Count the lines in the data below where the string "Thickness" occurs, please, and give the number alone.

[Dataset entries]
········
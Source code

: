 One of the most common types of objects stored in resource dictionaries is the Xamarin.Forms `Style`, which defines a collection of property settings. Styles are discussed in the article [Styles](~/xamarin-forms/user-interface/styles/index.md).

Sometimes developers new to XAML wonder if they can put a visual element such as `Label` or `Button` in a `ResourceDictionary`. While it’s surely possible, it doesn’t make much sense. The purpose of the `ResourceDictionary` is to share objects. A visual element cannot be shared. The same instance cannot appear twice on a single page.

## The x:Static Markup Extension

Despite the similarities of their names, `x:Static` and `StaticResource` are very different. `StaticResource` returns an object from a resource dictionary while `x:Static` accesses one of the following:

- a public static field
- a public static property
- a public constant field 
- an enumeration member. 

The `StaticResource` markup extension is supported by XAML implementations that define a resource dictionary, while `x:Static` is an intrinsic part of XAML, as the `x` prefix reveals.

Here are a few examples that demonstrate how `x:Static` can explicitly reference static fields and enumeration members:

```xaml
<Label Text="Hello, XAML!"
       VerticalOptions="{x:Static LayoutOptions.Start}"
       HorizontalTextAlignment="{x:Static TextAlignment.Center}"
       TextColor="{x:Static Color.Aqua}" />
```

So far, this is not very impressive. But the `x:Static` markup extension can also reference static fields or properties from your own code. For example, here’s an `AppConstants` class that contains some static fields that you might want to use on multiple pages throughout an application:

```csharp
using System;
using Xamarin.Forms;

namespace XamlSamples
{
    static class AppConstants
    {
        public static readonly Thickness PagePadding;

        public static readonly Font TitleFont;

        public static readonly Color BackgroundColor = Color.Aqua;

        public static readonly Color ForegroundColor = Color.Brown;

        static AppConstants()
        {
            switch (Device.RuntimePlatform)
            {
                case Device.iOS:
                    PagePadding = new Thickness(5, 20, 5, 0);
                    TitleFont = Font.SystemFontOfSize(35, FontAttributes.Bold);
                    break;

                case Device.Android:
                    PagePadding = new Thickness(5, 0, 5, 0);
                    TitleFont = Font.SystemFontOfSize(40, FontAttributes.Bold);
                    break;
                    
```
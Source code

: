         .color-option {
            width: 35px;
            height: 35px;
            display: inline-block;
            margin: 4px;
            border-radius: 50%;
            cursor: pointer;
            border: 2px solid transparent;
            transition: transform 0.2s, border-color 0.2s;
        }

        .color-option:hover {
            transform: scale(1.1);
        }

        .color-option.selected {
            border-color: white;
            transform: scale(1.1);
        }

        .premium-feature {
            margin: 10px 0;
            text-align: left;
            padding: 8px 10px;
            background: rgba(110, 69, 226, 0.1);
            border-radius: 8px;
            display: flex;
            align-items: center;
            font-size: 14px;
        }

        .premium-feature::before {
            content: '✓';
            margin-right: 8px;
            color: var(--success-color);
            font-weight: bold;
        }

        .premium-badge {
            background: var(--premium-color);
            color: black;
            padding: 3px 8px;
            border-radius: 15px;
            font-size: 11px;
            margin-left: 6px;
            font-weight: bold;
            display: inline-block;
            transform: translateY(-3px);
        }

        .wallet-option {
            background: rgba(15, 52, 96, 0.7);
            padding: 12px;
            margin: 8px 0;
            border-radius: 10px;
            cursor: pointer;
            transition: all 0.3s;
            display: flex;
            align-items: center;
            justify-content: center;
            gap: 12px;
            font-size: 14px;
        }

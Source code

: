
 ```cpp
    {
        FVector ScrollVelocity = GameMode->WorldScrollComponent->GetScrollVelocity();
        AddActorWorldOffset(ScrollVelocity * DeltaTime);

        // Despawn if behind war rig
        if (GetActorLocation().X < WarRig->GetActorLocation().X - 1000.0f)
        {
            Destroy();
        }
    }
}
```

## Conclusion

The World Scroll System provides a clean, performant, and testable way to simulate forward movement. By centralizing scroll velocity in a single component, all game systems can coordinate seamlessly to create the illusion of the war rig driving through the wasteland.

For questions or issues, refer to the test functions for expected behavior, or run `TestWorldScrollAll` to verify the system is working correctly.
········
Problem solution: 3